On the other hand, the perturbation of Eq. (5) gives

$$\begin{aligned} \frac{2}{a^2}\partial _z \phi \partial _z \delta \phi -\frac{2}{a^2}(\partial _z \phi )^2\varPhi =\frac{\partial U}{\partial \phi }\delta \phi , \end{aligned}$$

(42)

from which it follows that

$$\begin{aligned} \varPhi =\frac{\partial _z \delta \phi }{\partial _z \phi }-\frac{a^2}{2(\partial _z \phi )^2}\frac{\partial U}{\partial \phi }\delta \phi . \end{aligned}$$

(43)

From the off-diagonal part of Eq. (39) we get the simple relation between the scalar modes \(\varPhi \) and \(\psi \) in the perturbation of the metric:

$$\begin{aligned} \varPhi =-2\psi . \end{aligned}$$

(44)

Substituting Eqs. (43) and (44) into Eq. (37) and integrating with respect to the four-dimensional coordinates \(x^{\mu }\), we get the master equation of the scalar perturbation \(\delta \phi \)

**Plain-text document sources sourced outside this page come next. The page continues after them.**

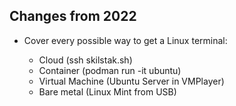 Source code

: ## Changes from 2022

* Cover every possible way to get a Linux terminal:

  * Cloud (ssh skilstak.sh)
  * Container (podman run -it ubuntu)
  * Virtual Machine (Ubuntu Server in VMPlayer)
  * Bare metal (Linux Mint from USB)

$$\begin{aligned}&-\frac{3}{2}\partial ^2_z \delta \phi +\frac{3}{4}\left( \frac{a^2}{\partial _z \phi }\frac{\partial U}{\partial \phi }+\frac{2\partial ^2_z \phi }{\partial _z \phi }-\frac{4\partial _z a}{a}\right) \partial _z \delta \phi \nonumber \\&\quad +\left[ \frac{3a\partial _z a}{\partial _z \phi }\frac{\partial U}{\partial \phi }+ 2\lambda (\partial _z \phi )^2+\frac{3}{4}a^2\left( \frac{\partial ^2 U}{\partial \phi ^2}-2\frac{\partial U}{\partial \phi }\frac{\partial ^2_z \phi }{(\partial _z \phi )^2}\right) \right] \nonumber \\&\quad \delta \phi =0. \end{aligned}$$

(45)

To simplify this equation, we have to use the background Eqs. (3)–(5) in the coordinate system (\(x^{\mu },z\)),

$$\begin{aligned} \frac{3a''}{a^3}= & {} -V(\phi ), \end{aligned}$$

(46)

$$\begin{aligned} \frac{6a'^2}{a^2}+a^2 V(\phi )+2a^2\lambda U(\phi )= & {} 0, \end{aligned}$$

(47)

$$\begin{aligned} a^2\left( \lambda U'(\phi )+\frac{\partial V}{\partial \phi }\right) +6\lambda \partial _z \phi \frac{a'}{a}+ & {} 2\lambda '\partial _z \phi \nonumber \\ +2\lambda \partial ^2_z \phi= & {} 0, \end{aligned}$$

(48)

$$\begin{aligned} \frac{1}{a^2}(\partial _z \phi )^2= & {} U(\phi ), \end{aligned}$$

(49)

and redefine \(\delta \phi (x^{\mu },z)=\frac{(\partial _z \phi )^{\frac{3}{2}}}{a^2}s(z)\overline{\delta \phi }(x^\mu )\). Then Eq. (45) turns to

$$\begin{aligned} -\partial ^2_z s(z)+V_s(z)s(z)=0, \end{aligned}$$

(50)

with the effective potential \(V_s(z)\) given by

$$\begin{aligned} V_s(z)=\frac{2(\partial _z a)^2-a\partial ^2_z a}{a^2} +\frac{-(\partial ^2_z \phi )^2+2\partial _z \phi \partial ^{3}_z\phi }{4(\partial _z\phi )^2}. \end{aligned}$$

(51)

The corresponding scalar perturbation mode in the metric is given by Eqs. (43) and (44).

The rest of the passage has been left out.